A cultivator of olives, Davenport had planted a limited number of olives around Beaumont House in 1852 after he purchased the land the year before. Davenport later expanded his groves by replanting trees and cuttings from Beaumont both in other areas of the allotment and at some of his other properties in the Adelaide Hills. He also planted mulberry trees for producing silk on the estate grounds.

Davenport resided in Beaumont House until his death on 3 September 1906; his wife having predeceased him on 6 February 1902, and they had no children. He left his estate mainly to his nephew Howard Davenport after his death, and both Houses of Parliament in South Australia adjourned for his funeral in tribute to his legacy.
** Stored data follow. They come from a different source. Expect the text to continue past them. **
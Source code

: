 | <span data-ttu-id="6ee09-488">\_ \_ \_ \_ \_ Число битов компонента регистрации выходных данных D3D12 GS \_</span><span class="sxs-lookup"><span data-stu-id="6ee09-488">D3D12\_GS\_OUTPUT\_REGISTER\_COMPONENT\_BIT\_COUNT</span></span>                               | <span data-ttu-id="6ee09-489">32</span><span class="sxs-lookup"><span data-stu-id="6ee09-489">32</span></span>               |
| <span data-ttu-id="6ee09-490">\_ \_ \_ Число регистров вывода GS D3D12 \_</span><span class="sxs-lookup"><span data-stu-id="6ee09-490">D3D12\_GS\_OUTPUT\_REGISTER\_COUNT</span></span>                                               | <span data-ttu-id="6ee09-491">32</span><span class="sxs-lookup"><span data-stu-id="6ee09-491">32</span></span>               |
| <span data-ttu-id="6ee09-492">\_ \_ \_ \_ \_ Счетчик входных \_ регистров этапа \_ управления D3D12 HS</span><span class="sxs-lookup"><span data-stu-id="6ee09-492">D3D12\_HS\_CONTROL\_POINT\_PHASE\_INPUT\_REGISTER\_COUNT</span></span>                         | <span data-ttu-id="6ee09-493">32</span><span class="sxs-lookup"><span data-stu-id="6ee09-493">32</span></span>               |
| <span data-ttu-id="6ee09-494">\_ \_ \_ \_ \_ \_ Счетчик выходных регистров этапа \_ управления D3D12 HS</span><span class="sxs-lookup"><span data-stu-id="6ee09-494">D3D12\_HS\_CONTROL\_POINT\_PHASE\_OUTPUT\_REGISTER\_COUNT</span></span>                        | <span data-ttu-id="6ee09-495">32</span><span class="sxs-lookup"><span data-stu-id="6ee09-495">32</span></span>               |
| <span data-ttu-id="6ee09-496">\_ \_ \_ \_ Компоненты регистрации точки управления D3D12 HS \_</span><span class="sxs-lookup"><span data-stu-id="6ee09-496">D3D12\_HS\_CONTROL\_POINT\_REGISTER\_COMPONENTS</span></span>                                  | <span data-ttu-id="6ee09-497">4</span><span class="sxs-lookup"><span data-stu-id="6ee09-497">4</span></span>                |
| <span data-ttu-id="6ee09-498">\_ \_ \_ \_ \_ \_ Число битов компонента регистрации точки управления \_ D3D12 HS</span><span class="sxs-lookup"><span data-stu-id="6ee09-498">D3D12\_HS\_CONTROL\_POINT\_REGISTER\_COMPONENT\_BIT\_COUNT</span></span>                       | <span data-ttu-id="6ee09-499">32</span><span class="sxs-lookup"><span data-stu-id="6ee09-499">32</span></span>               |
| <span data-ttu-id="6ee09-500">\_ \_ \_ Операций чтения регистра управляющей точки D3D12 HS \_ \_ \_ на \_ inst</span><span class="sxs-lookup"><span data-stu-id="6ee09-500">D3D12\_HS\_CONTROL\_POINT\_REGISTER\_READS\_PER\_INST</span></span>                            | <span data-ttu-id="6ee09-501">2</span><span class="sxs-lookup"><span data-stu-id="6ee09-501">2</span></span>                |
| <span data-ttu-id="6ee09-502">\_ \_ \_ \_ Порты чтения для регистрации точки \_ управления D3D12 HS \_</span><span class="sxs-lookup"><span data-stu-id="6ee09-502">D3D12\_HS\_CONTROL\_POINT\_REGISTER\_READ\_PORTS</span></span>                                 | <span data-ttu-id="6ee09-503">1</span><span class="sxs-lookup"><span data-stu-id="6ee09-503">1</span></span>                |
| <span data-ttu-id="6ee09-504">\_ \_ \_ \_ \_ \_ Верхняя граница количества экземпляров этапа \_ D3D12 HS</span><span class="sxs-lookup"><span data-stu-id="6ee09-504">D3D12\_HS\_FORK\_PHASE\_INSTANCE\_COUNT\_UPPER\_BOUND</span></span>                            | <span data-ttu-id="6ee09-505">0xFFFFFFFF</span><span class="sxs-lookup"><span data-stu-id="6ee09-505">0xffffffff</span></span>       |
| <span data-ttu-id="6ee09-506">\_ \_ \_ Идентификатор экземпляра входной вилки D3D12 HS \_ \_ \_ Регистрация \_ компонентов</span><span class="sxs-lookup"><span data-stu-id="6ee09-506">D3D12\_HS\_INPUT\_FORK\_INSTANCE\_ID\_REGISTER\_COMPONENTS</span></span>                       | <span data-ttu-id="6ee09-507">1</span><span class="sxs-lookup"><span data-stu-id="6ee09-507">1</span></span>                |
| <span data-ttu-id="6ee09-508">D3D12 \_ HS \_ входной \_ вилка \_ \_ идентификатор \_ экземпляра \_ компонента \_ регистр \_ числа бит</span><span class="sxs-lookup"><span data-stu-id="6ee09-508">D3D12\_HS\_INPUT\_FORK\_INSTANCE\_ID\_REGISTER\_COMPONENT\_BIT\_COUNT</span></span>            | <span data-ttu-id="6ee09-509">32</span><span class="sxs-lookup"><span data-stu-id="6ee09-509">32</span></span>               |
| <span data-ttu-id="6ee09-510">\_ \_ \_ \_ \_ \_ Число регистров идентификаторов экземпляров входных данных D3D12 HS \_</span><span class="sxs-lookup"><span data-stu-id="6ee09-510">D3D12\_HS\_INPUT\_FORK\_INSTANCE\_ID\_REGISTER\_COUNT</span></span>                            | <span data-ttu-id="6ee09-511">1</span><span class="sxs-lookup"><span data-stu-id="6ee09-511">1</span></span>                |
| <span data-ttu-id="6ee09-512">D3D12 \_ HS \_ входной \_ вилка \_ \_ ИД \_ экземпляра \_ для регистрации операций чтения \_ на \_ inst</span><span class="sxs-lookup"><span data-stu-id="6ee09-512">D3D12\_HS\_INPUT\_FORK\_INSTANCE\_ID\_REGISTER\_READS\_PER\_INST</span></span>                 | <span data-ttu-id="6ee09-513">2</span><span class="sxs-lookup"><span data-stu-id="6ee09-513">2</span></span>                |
In 1907 the estate was sold to a new owner, Major Vincent, who made extensive alterations to the house. It was then bought by a third owner in five years, Mr Bennet, in 1911. Upon his death the house was passed on to his widow. Beaumont House was then transferred to the National Trust of South Australia by Bennet's widow, who had remarried, and her new partner on 24 August 1968.

==Architecture and alterations==
Originally a five-bedroom residence, the Beaumont House estate has been expanded greatly. Most of the structural expansion took place between 1907 and 1911, when Maj. Vincent owned it; it has not been expanded or notably altered at all since being donated to the National Trust.

The estate is strongly reminiscent of Romanesque architecture, mainly due to alterations made to the house and grounds by Davenport. A member of the National Trust, the current owner of Beaumont House, explains how Davenport's travels influenced his styles:Samuel Davenport was a great world traveller. He was very much involved in the world exposition movement. Every two years there were big world expos happening in different cities around the world. And he would travel to every one of these expos...I'm sure that the influences that he picked up in all of his travels are reflected here in Beaumont House.

The olive groves are no longer cultivated on the grounds of Beaumont House, but other notable additions by Davenport to the Romanesque style still remain. The house is occasionally described as 'Mediterranean', mostly due to the red Tuscan-styled roof, the olive groves and pillared exterior.